Yosef Karos eyes widened. The Sar had enlightened him. "So you defiled the oil on purpose," he uttered.

The Sar smiled. Karo went on. "You wanted the Maccabees to light the Menorah with impure oil, as a symbol of Torah compromised with human intellect. This would have been your underhanded victory!"

"And tell me," the Sar countered, "not using the oil simply because a soldier may have touched it with a ten foot pole makes sense?"

"Reality does not require the approval of your common sense!"

"THERE YOU GO AGAIN!!"

"Excuse the interruption." A hand waved from amongst the engineers' bench, accompanying the polite Danish accent. "My job is empirical science, especially in the area of quantum physics, and I must say I am forced to agree with the rabbi."

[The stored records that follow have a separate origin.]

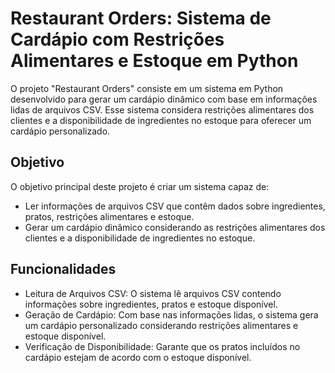 # Restaurant Orders: Sistema de Cardápio com Restrições Alimentares e Estoque em Python
O projeto "Restaurant Orders" consiste em um sistema em Python desenvolvido para gerar um cardápio dinâmico com base em informações lidas de arquivos CSV. Esse sistema considera restrições alimentares dos clientes e a disponibilidade de ingredientes no estoque para oferecer um cardápio personalizado.

## Objetivo
O objetivo principal deste projeto é criar um sistema capaz de:

- Ler informações de arquivos CSV que contêm dados sobre ingredientes, pratos, restrições alimentares e estoque.
- Gerar um cardápio dinâmico considerando as restrições alimentares dos clientes e a disponibilidade de ingredientes no estoque.
## Funcionalidades
- Leitura de Arquivos CSV: O sistema lê arquivos CSV contendo informações sobre ingredientes, pratos e estoque disponível.
- Geração de Cardápio: Com base nas informações lidas, o sistema gera um cardápio personalizado considerando restrições alimentares e estoque disponível.
- Verificação de Disponibilidade: Garante que os pratos incluídos no cardápio estejam de acordo com o estoque disponível.
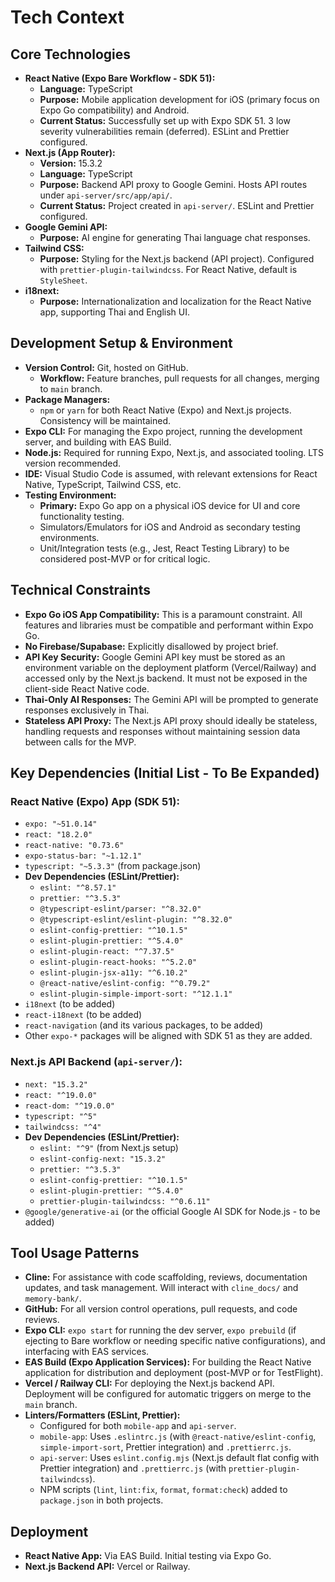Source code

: # Tech Context

## Core Technologies
-   **React Native (Expo Bare Workflow - SDK 51):**
    -   **Language:** TypeScript
    -   **Purpose:** Mobile application development for iOS (primary focus on Expo Go compatibility) and Android.
    -   **Current Status:** Successfully set up with Expo SDK 51. 3 low severity vulnerabilities remain (deferred). ESLint and Prettier configured.
-   **Next.js (App Router):**
    -   **Version:** 15.3.2
    -   **Language:** TypeScript
    -   **Purpose:** Backend API proxy to Google Gemini. Hosts API routes under `api-server/src/app/api/`.
    -   **Current Status:** Project created in `api-server/`. ESLint and Prettier configured.
-   **Google Gemini API:**
    -   **Purpose:** AI engine for generating Thai language chat responses.
-   **Tailwind CSS:**
    -   **Purpose:** Styling for the Next.js backend (API project). Configured with `prettier-plugin-tailwindcss`. For React Native, default is `StyleSheet`.
-   **i18next:**
    -   **Purpose:** Internationalization and localization for the React Native app, supporting Thai and English UI.

## Development Setup & Environment
-   **Version Control:** Git, hosted on GitHub.
    -   **Workflow:** Feature branches, pull requests for all changes, merging to `main` branch.
-   **Package Managers:**
    -   `npm` or `yarn` for both React Native (Expo) and Next.js projects. Consistency will be maintained.
-   **Expo CLI:** For managing the Expo project, running the development server, and building with EAS Build.
-   **Node.js:** Required for running Expo, Next.js, and associated tooling. LTS version recommended.
-   **IDE:** Visual Studio Code is assumed, with relevant extensions for React Native, TypeScript, Tailwind CSS, etc.
-   **Testing Environment:**
    -   **Primary:** Expo Go app on a physical iOS device for UI and core functionality testing.
    -   Simulators/Emulators for iOS and Android as secondary testing environments.
    -   Unit/Integration tests (e.g., Jest, React Testing Library) to be considered post-MVP or for critical logic.

## Technical Constraints
-   **Expo Go iOS App Compatibility:** This is a paramount constraint. All features and libraries must be compatible and performant within Expo Go.
-   **No Firebase/Supabase:** Explicitly disallowed by project brief.
-   **API Key Security:** Google Gemini API key must be stored as an environment variable on the deployment platform (Vercel/Railway) and accessed only by the Next.js backend. It must not be exposed in the client-side React Native code.
-   **Thai-Only AI Responses:** The Gemini API will be prompted to generate responses exclusively in Thai.
-   **Stateless API Proxy:** The Next.js API proxy should ideally be stateless, handling requests and responses without maintaining session data between calls for the MVP.

## Key Dependencies (Initial List - To Be Expanded)

### React Native (Expo) App (SDK 51):
-   `expo: "~51.0.14"`
-   `react: "18.2.0"`
-   `react-native: "0.73.6"`
-   `expo-status-bar: "~1.12.1"`
-   `typescript: "~5.3.3"` (from package.json)
-   **Dev Dependencies (ESLint/Prettier):**
    -   `eslint: "^8.57.1"`
    -   `prettier: "^3.5.3"`
    -   `@typescript-eslint/parser: "^8.32.0"`
    -   `@typescript-eslint/eslint-plugin: "^8.32.0"`
    -   `eslint-config-prettier: "^10.1.5"`
    -   `eslint-plugin-prettier: "^5.4.0"`
    -   `eslint-plugin-react: "^7.37.5"`
    -   `eslint-plugin-react-hooks: "^5.2.0"`
    -   `eslint-plugin-jsx-a11y: "^6.10.2"`
    -   `@react-native/eslint-config: "^0.79.2"`
    -   `eslint-plugin-simple-import-sort: "^12.1.1"`
-   `i18next` (to be added)
-   `react-i18next` (to be added)
-   `react-navigation` (and its various packages, to be added)
-   Other `expo-*` packages will be aligned with SDK 51 as they are added.

### Next.js API Backend (`api-server/`):
-   `next: "15.3.2"`
-   `react: "^19.0.0"`
-   `react-dom: "^19.0.0"`
-   `typescript: "^5"`
-   `tailwindcss: "^4"`
-   **Dev Dependencies (ESLint/Prettier):**
    -   `eslint: "^9"` (from Next.js setup)
    -   `eslint-config-next: "15.3.2"`
    -   `prettier: "^3.5.3"`
    -   `eslint-config-prettier: "^10.1.5"`
    -   `eslint-plugin-prettier: "^5.4.0"`
    -   `prettier-plugin-tailwindcss: "^0.6.11"`
-   `@google/generative-ai` (or the official Google AI SDK for Node.js - to be added)

## Tool Usage Patterns
-   **Cline:** For assistance with code scaffolding, reviews, documentation updates, and task management. Will interact with `cline_docs/` and `memory-bank/`.
-   **GitHub:** For all version control operations, pull requests, and code reviews.
-   **Expo CLI:** `expo start` for running the dev server, `expo prebuild` (if ejecting to Bare workflow or needing specific native configurations), and interfacing with EAS services.
-   **EAS Build (Expo Application Services):** For building the React Native application for distribution and deployment (post-MVP or for TestFlight).
-   **Vercel / Railway CLI:** For deploying the Next.js backend API. Deployment will be configured for automatic triggers on merge to the `main` branch.
-   **Linters/Formatters (ESLint, Prettier):**
    -   Configured for both `mobile-app` and `api-server`.
    -   `mobile-app`: Uses `.eslintrc.js` (with `@react-native/eslint-config`, `simple-import-sort`, Prettier integration) and `.prettierrc.js`.
    -   `api-server`: Uses `eslint.config.mjs` (Next.js default flat config with Prettier integration) and `.prettierrc.js` (with `prettier-plugin-tailwindcss`).
    -   NPM scripts (`lint`, `lint:fix`, `format`, `format:check`) added to `package.json` in both projects.

## Deployment
-   **React Native App:** Via EAS Build. Initial testing via Expo Go.
-   **Next.js Backend API:** Vercel or Railway.
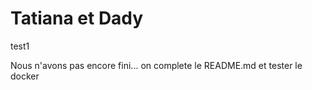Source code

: # Tatiana et Dady
test1

Nous n'avons pas encore fini... on complete le README.md et tester le docker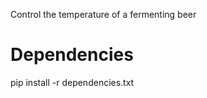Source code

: 
Control the temperature of a fermenting beer

Dependencies 
============

  pip install -r dependencies.txt
  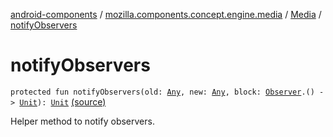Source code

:[android-components](../../index.md) / [mozilla.components.concept.engine.media](../index.md) / [Media](index.md) / [notifyObservers](./notify-observers.md)

# notifyObservers

`protected fun notifyObservers(old: `[`Any`](https://kotlinlang.org/api/latest/jvm/stdlib/kotlin/-any/index.html)`, new: `[`Any`](https://kotlinlang.org/api/latest/jvm/stdlib/kotlin/-any/index.html)`, block: `[`Observer`](-observer/index.md)`.() -> `[`Unit`](https://kotlinlang.org/api/latest/jvm/stdlib/kotlin/-unit/index.html)`): `[`Unit`](https://kotlinlang.org/api/latest/jvm/stdlib/kotlin/-unit/index.html) [(source)](https://github.com/mozilla-mobile/android-components/blob/master/components/concept/engine/src/main/java/mozilla/components/concept/engine/media/Media.kt#L215)

Helper method to notify observers.

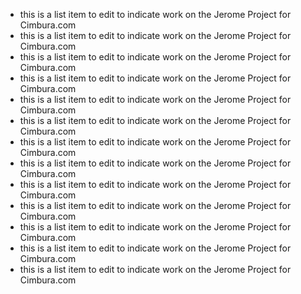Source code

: - this is a list item to edit to indicate work on the Jerome Project for Cimbura.com
- this is a list item to edit to indicate work on the Jerome Project for Cimbura.com
- this is a list item to edit to indicate work on the Jerome Project for Cimbura.com
- this is a list item to edit to indicate work on the Jerome Project for Cimbura.com
- this is a list item to edit to indicate work on the Jerome Project for Cimbura.com
- this is a list item to edit to indicate work on the Jerome Project for Cimbura.com
- this is a list item to edit to indicate work on the Jerome Project for Cimbura.com
- this is a list item to edit to indicate work on the Jerome Project for Cimbura.com
- this is a list item to edit to indicate work on the Jerome Project for Cimbura.com
- this is a list item to edit to indicate work on the Jerome Project for Cimbura.com
- this is a list item to edit to indicate work on the Jerome Project for Cimbura.com
- this is a list item to edit to indicate work on the Jerome Project for Cimbura.com
- this is a list item to edit to indicate work on the Jerome Project for Cimbura.com

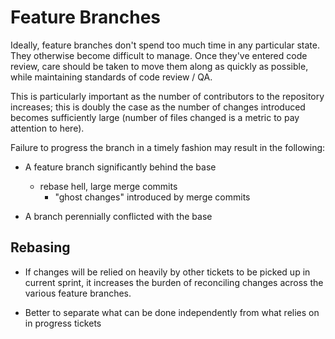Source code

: # Feature Branches

Ideally, feature branches don't spend too much time in any particular state. They otherwise become difficult to manage. Once they've entered code review, care should be taken to move them along as quickly as possible, while maintaining standards of code review / QA.

This is particularly important as the number of contributors to the repository increases; this is doubly the case as the number of changes introduced becomes sufficiently large (number of files changed is a metric to pay attention to here).

Failure to progress the branch in a timely fashion may result in the following:

- A feature branch significantly behind the base
	- rebase hell, large merge commits
		- "ghost changes" introduced by merge commits

- A branch perennially conflicted with the base

## Rebasing

- If changes will be relied on heavily by other tickets to be picked up in current sprint, it increases the burden of reconciling changes across the various feature branches.

- Better to separate what can be done independently from what relies on in progress tickets
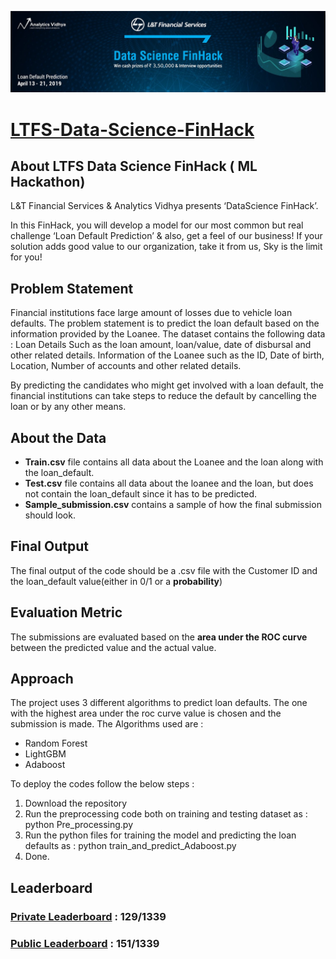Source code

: ![alt text](https://github.com/vijay-jindal/LTFS-Data-Science-FinHack/blob/master/ml_hack_cover_image.jpg)

# [LTFS-Data-Science-FinHack](https://datahack.analyticsvidhya.com/contest/ltfs-datascience-finhack-an-online-hackathon/)

## About LTFS Data Science FinHack ( ML Hackathon)
L&T Financial Services & Analytics Vidhya presents ‘DataScience FinHack’.

In this FinHack, you will develop a model for our most common but real challenge ‘Loan Default Prediction’ & also, get a feel of our business!
If your solution adds good value to our organization, take it from us, Sky is the limit for you!

## Problem Statement

Financial institutions face large amount of losses due to vehicle loan defaults. The problem statement is to predict the loan default based on the information provided by the Loanee. The dataset contains the following data :
Loan Details Such as the loan amount, loan/value, date of disbursal and other related details.
Information of the Loanee such as the ID, Date of birth, Location, Number of accounts and other related details.

By predicting the candidates who might get involved with a loan default, the financial institutions can take steps to reduce the default by cancelling the loan or by any other means.

## About the Data
- **Train.csv** file contains all data about the Loanee and the loan along with the loan_default.
- **Test.csv** file contains all data about the loanee and the loan, but does not contain the loan_default since it has to be predicted.
- **Sample_submission.csv** contains a sample of how the final submission should look.

## Final Output
The final output of the code should be a .csv file with the Customer ID and the loan_default value(either in 0/1 or a **probability**)

## Evaluation Metric
The submissions are evaluated based on the **area under the ROC curve** between the predicted value and the actual value.

## Approach
The project uses 3 different algorithms to predict loan defaults. The one with the highest area under the roc curve value is chosen and the submission is made. The Algorithms used are :
- Random Forest
- LightGBM
- Adaboost  
  
To deploy the codes follow the below steps :
1. Download the repository
2. Run the preprocessing code both on training and testing dataset as : python Pre_processing.py
3. Run the python files for training the model and predicting the loan defaults as : python train_and_predict_Adaboost.py
4. Done.

## Leaderboard

### [Private Leaderboard](https://datahack.analyticsvidhya.com/contest/ltfs-datascience-finhack-an-online-hackathon/pvt_lb) : 129/1339
### [Public Leaderboard](https://datahack.analyticsvidhya.com/contest/ltfs-datascience-finhack-an-online-hackathon/lb) : 151/1339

LIGHT VIII: DARKNESS SHINES

The Sar turned with an imposing glare, but the scientist meekly continued.

"We don't use philosophy. We are empiricists. Meaning that we accept the data, whether it fits our current conceptions or not. Once we have the data, we try to make sense of it -- not the other way around.

"As a matter of fact," the scientist grinned slightly, "we have observed certain phenomena very basic to the common reality that appear to counter common sense altogether."

"But they are measurable, nonetheless."

"Yes, but with a caveat. You see, as soon as we start measuring anything, the reality is impacted by our act of measurement. After all, just by saying that we are going to measure something, we are already bifurcating the reality. We're saying, there's us, and there's the thing we are measuring -- and then, of course, there's our act of measure­ment, which is a third thing."

"So therefore?"

"So nothing can really be known in an absolute sense. That leaves a lot of room for what they call miracles -- when you are dealing with unknowable states, well just anything could happen. There's no absolute rule of cause and effect, as you Ancient Greeks like to believe."

The Sar now demonstrated his mastery of sophistry, able to debate even on another's ground. "But it is measurable none­the­less -- perhaps not precisely, but measurable."

"Everything, to be a something, must have some sort of measure to it," the scientist conceded.

"Idiot!" The Sar shouted. "Is then what these Jews believe empirically observable in measurable terms?"

The scientist was unperturbed. "A scientist's job is to measure according to what he is able to perceive with the tools available to him," he observed. "The job of the rabbi is to heighten the consciousness of the observer so that the inner world also becomes perceptible."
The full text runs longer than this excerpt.